Ces types d’initiatives prometteuses, comme les marchés locaux, gagnent en légitimité dans la sphère politique en Equateur, et la Constitution les reconnaît dans le cadre de l’Economie sociale et solidaire. Mais encourager des systèmes alimentaires réciproques et directs n’est pas une tâche simple, particulièrement dans un contexte de production et distribution alimentaires industrialisées, si bien qu’il reste beaucoup à faire.
Nous devons créer un dialogue productif et des liens entre les institutions publiques, la société civile, les ONG, les universités, les instituts de recherche, et les communautés rurales et urbaines. Cela implique de collaborer avec des réseaux urbains influents et des organisations de consommateurs. Nous devons être constamment à l’affût des innovations dans les relations entre villes et campagnes, y compris en matière d’agriculture urbaine et péri-urbaine. Comme le dit Pacho Gangotena, paysan et agro-écologiste: «Je pense que le changement social en agriculture ne nous viendra pas d’en haut, des gouvernements. Il nous viendra des milliers et des millions de petites familles agricoles qui commencent à transformer le spectre productif dans sa totalité… Nous sommes un tsunami et nous sommes en chemin.»
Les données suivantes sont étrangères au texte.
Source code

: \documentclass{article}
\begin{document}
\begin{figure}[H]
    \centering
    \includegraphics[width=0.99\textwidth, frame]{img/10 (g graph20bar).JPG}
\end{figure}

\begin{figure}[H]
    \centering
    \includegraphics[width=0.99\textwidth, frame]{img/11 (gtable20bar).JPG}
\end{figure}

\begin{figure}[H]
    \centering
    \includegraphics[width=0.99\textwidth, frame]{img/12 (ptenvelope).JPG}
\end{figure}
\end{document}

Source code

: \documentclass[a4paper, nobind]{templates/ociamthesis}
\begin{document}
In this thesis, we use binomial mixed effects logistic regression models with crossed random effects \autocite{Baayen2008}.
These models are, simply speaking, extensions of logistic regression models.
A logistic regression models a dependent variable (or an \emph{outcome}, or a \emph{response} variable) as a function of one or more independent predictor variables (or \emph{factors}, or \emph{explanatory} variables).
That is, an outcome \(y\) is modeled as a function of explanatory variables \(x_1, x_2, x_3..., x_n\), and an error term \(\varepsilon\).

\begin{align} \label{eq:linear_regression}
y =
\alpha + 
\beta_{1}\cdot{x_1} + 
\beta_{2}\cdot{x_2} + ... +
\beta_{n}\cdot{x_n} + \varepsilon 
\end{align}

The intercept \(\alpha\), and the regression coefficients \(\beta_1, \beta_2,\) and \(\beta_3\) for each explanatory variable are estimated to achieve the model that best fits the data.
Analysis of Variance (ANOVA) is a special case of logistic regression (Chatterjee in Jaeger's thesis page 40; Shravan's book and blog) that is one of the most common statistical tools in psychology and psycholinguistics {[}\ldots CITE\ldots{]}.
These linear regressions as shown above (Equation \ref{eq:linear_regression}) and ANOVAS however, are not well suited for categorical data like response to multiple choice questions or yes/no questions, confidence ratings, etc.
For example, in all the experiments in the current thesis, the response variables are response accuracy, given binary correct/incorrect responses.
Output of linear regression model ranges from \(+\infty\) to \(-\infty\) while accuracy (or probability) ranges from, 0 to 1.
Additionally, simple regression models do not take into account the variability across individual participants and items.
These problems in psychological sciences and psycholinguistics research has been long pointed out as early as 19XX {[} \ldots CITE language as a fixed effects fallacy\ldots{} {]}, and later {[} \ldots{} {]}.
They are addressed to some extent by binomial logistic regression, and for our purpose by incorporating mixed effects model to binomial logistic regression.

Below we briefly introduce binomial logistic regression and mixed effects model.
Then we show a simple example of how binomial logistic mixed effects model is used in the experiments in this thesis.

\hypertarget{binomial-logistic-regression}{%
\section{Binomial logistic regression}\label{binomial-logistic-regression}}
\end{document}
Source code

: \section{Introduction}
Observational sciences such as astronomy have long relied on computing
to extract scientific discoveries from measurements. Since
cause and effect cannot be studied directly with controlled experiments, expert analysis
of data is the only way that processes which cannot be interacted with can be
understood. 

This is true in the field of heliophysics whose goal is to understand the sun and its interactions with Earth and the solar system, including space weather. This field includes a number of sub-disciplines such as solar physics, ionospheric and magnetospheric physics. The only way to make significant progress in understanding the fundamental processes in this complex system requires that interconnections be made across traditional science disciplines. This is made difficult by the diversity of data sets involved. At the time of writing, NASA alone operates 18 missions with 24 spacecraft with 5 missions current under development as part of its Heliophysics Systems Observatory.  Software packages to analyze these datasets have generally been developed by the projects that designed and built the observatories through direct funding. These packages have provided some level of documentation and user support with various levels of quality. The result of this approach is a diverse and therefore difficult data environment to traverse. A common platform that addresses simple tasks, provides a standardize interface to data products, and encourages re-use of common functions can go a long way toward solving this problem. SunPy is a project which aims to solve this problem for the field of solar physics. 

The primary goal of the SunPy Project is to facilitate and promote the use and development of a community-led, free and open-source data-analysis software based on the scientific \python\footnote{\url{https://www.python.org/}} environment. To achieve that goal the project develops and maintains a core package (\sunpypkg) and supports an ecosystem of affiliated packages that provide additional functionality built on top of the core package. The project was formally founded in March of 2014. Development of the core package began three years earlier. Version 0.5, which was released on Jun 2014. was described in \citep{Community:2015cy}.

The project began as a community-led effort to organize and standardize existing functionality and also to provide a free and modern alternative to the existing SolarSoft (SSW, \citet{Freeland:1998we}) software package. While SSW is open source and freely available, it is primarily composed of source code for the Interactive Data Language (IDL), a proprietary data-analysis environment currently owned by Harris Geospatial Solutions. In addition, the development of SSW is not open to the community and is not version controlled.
[1] Pedro J. Oyarzún & Ross M. Borja, Terre Fertile: Généraliser L’ Agroécologie En Partant Du Terrain, Chapitre 4,Marchés locaux, semences indigènes, et alliances pour de meilleurs systèmes alimentaires à travers l’agroécologie en Equateur, 2017
Encadré 3
Retrosuburbia; paysages agricoles productif
La permaculture est l’un des rares éléments du mouvement pour la souveraineté alimentaire qui ait concentré son activisme et ses efforts sur le potentiel des paysages et des résidents des banlieues à faire partie de la solution aux problèmes complexes qui caractérisent les systèmes alimentaires mondialisés modernes.
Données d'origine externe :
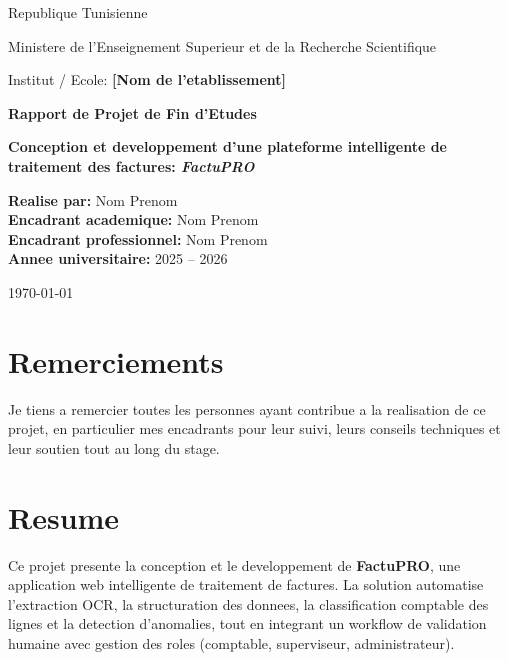 \documentclass[12pt,a4paper]{report}
\begin{document}
\begin{titlepage}
    \centering
    {\Large Republique Tunisienne\par}
    \vspace{0.3cm}
    {\large Ministere de l'Enseignement Superieur et de la Recherche Scientifique\par}
    \vspace{0.8cm}
    {\large Institut / Ecole: \textbf{[Nom de l'etablissement]}\par}
    \vspace{1.5cm}

    {\Huge\bfseries Rapport de Projet de Fin d'Etudes\par}
    \vspace{1cm}
    {\Large\bfseries Conception et developpement d'une plateforme intelligente de traitement des factures: \textit{FactuPRO}\par}
    \vspace{1.2cm}

    \begin{flushleft}
        \textbf{Realise par:} Nom Prenom \\
        \textbf{Encadrant academique:} Nom Prenom \\
        \textbf{Encadrant professionnel:} Nom Prenom \\
        \textbf{Annee universitaire:} 2025 -- 2026
    \end{flushleft}

    \vfill
    {\large \today\par}
\end{titlepage}

\chapter*{Remerciements}
Je tiens a remercier toutes les personnes ayant contribue a la realisation de ce projet, en particulier mes encadrants pour leur suivi, leurs conseils techniques et leur soutien tout au long du stage.

\chapter*{Resume}
Ce projet presente la conception et le developpement de \textbf{FactuPRO}, une application web intelligente de traitement de factures. La solution automatise l'extraction OCR, la structuration des donnees, la classification comptable des lignes et la detection d'anomalies, tout en integrant un workflow de validation humaine avec gestion des roles (comptable, superviseur, administrateur). \\
\end{document}

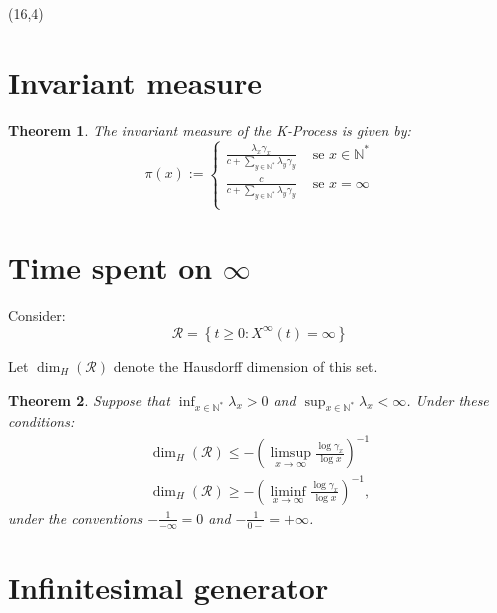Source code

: \documentclass[a1,portrait]{a0poster}
\newtheorem{teorema}{Theorem}
\newcommand{\RR}{{\mathcal{R}}}
\newcommand{\Nz}{{\mathbb{N^*}}}
\begin{document}
\begin{textblock}{15}(16,4) 
  

  \section{Invariant measure}

  \begin{teorema}
    The invariant measure of the K-Process is given by:
    \begin{equation}
      \label{eq:invariante}
      \pi(x) := \begin{cases}
        \frac{\lambda_x \gamma_x}{c + \sum_{y \in \Nz} \lambda_y \gamma_y}
        & \textrm{ se } x \in \Nz \\
        \frac{c}{c + \sum_{y \in \Nz} \lambda_y \gamma_y}
        & \textrm{ se } x = \infty \\
      \end{cases}
    \end{equation}
  \end{teorema}

  \section{Time spent on $\infty$}

  Consider:
  \begin{displaymath}
    \RR = \left\{ t \geq 0: X^\infty(t) = \infty \right\}
  \end{displaymath}

  Let $\dim_H(\RR)$ denote the Hausdorff dimension of this set.

\begin{teorema}
  \label{cor:log-haus}
  Suppose that $\inf_{x \in \Nz} \lambda_x > 0$ and $\sup_{x \in \Nz}
  \lambda_x < \infty$. Under these conditions:
  \begin{gather}
    \label{eq:log-haus-sup}
    \dim_H(\RR) \leq
    - \left( \limsup_{x \to \infty} \frac{\log \gamma_x}{\log x}
    \right)^{-1} \\
    \label{eq:log-haus-inf}
    \dim_H(\RR) \geq
    - \left( \liminf_{x \to \infty} \frac{\log \gamma_x}{\log x}
    \right)^{-1},
  \end{gather}
  under the conventions $-\frac{1}{-\infty} = 0$ and $-\frac{1}{0-} =
  +\infty$.
\end{teorema}


\section{Infinitesimal generator}


\end{textblock}
\end{document}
Les villes entourées de banlieues étendues sont bien entendu le résultat de l’ère de la voiture et de l’énergie bon marché. Lorsqu’ils envisagent un monde contraint par le climat et les ressources limitées, la plupart des commentateurs urbains ont supposé que les banlieues étaient la forme la moins adaptée et seraient remplacées par des schémas plus compacts permettant une utilisation plus efficace des infrastructures urbaines, notamment des transports publics.
S’il est raisonnable de présumer qu’à l’avenir les contraintes en termes d’énergies et de ressources réduira l’allocation d’espace aux voitures particulières, je pense que l’idée selon laquelle les paysages à haute densité sont une solution nécessaire et inévitable est erronée pour de nombreuses raisons.
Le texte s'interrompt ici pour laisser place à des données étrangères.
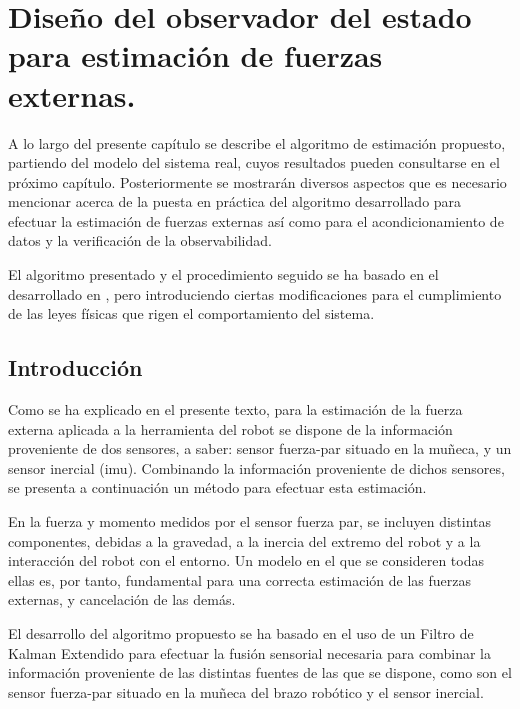 \chapter[Diseño del observador del estado para estimación de fuerzas]{Diseño del observador del estado para estimación de fuerzas externas.}
\label{chap:disenoObservador}

A lo largo del presente capítulo se describe el algoritmo de estimación propuesto, partiendo del modelo del sistema real, cuyos resultados pueden consultarse en el próximo capítulo. Posteriormente se mostrarán diversos aspectos que es necesario mencionar acerca de la puesta en práctica del algoritmo desarrollado para efectuar la estimación de fuerzas externas así como para el acondicionamiento de datos y la verificación de la observabilidad. \par 

El algoritmo presentado y el procedimiento seguido se ha basado en el desarrollado en \cite{garcia2008sensor}, pero introduciendo ciertas modificaciones para el cumplimiento de las leyes físicas que rigen el comportamiento del sistema. \par 

\newpage
\section{Introducción}

Como se ha explicado en el presente texto, para la estimación de la fuerza externa aplicada a la herramienta del robot se dispone de la información proveniente de dos sensores, a saber: sensor fuerza-par situado en la muñeca, y un sensor inercial (\acrshort{imu}). Combinando la información proveniente de dichos sensores, se presenta a continuación un método para efectuar esta estimación.\par

En la fuerza y momento medidos por el sensor fuerza par, se incluyen distintas componentes, debidas a la gravedad, a la inercia del extremo del robot y a la interacción del robot con el entorno. Un modelo en el que se consideren todas ellas es, por tanto, fundamental para una correcta estimación de las fuerzas externas, y cancelación de las demás.\par

El desarrollo del algoritmo propuesto se ha basado en el uso de un Filtro de Kalman Extendido para efectuar la fusión sensorial necesaria para combinar la información proveniente de las distintas fuentes de las que se dispone, como son el sensor fuerza-par situado en la muñeca del brazo robótico y el sensor inercial.\par

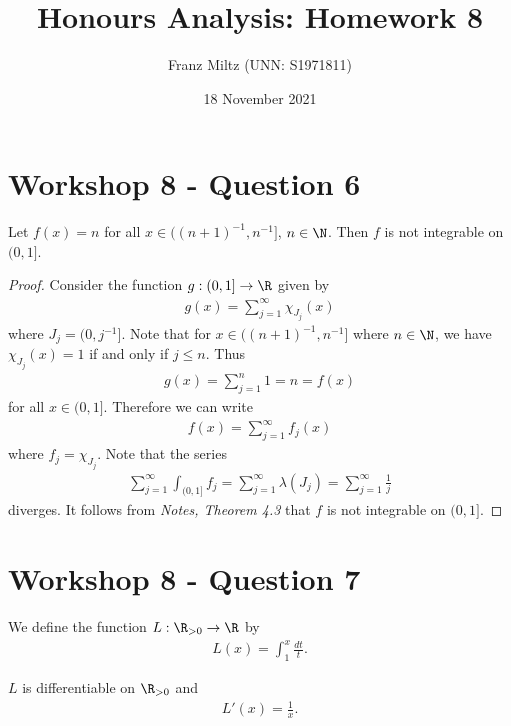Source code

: \documentclass{article}
\begin{document}
\title{Honours Analysis: Homework 8}
\author{Franz Miltz (UNN: S1971811)}
\date{18 November 2021}
\maketitle

\section*{Workshop 8 - Question 6}

\begin{claim*}
   Let $f(x)=n$ for all $x\in((n+1)^{-1}, n^{-1}]$, $n\in\N$. Then $f$ is not integrable on
   $(0,1]$.
\end{claim*}
\begin{proof}
   Consider the function $g:(0,1]\to\R$ given by
   \begin{align*}
      g(x) = \sum_{j=1}^\infty \chi_{J_j}(x)
   \end{align*}
   where $J_j = (0, j^{-1}]$. Note that for $x\in((n+1)^{-1}, n^{-1}]$ where $n\in\N$,
   we have $\chi_{J_j}(x)=1$ if and only if $j\leq n$. Thus
   \begin{align*}
      g(x) = \sum_{j=1}^n 1 = n = f(x)
   \end{align*}
   for all $x\in(0,1]$. Therefore we can write
   \begin{align*}
      f(x) = \sum_{j=1}^\infty f_j(x)
   \end{align*}
   where $f_j=\chi_{J_j}$. Note that the series
   \begin{align*}
      \sum_{j=1}^\infty \int_{(0,1]} f_j = \sum_{j=1}^\infty \lambda(J_j)
      = \sum_{j=1}^\infty \frac{1}{j}
   \end{align*}
   diverges. It follows from \emph{Notes, Theorem 4.3} that $f$ is not integrable on $(0,1]$.
\end{proof}

\section*{Workshop 8 - Question 7}

We define the function $L:\R_{>0}\to\R$ by
\begin{align*}
   L(x) = \int_1^x \frac{dt}{t}.
\end{align*}

\begin{claim*}
   $L$ is differentiable on $\R_{>0}$ and
   \begin{align}
      \label{deriv}
      L'(x) = \frac{1}{x}.
   \end{align}
\end{claim*}
\end{document}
L’une de ces raisons est que les paysages de banlieue ont suffisamment de terre avec accès à la lumière du soleil, à de l’eau et à des nutriments pour cultiver l’essentiel des légumes frais, des fruits et des produits du petit bétail des personnes qui y habitent. L’exploitation de ce potentiel largement inexploité pourrait réduire considérablement l’empreinte environnementale totale, accroître l’activité économique et la résilience locales ainsi qu’améliorer la connectivité sociale et la santé des résidents. Cela pourrait également conduire à la conservation de terres arables de choix pour les cultures vivrières de base, au plan local et global. Un développement à forte densité visant à maintenir des villes à mouvements quotidiens élevés, mettrait la charrette «durable» avant les boeufs (de la sécurité et de la souveraineté alimentaire).
Des régions comme le delta du fleuve Rouge au Vietnam (avant l’industrialisation) comptaient une densité de population supérieure à celle des banlieues australiennes et fonctionnaient en quasi auto-suffisance. Bien que ces endroits soient des cas particuliers; très fertiles, plats avec des systèmes d’irrigation étendus, nos banlieues ont une infrastructure d’approvisionnement en eau qui fait des villes en Australie nos plus grands paysages irrigués. Nous avons des surfaces dures qui rejettent les eaux pluviales, qui pourraient être récoltées et dirigées vers des sols potentiellement productifs. Nous avons des maisons individuelles qui peuvent être modernisées pour un accès solaire, car elles sont généralement assez éloignées des maisons voisines pour récolter de l’énergie solaire. Les banlieues peuvent être progressivement rénovées de nombreuses manières dans un monde à énergie réduite pour des vies frugales mais épanouissantes et abondantes.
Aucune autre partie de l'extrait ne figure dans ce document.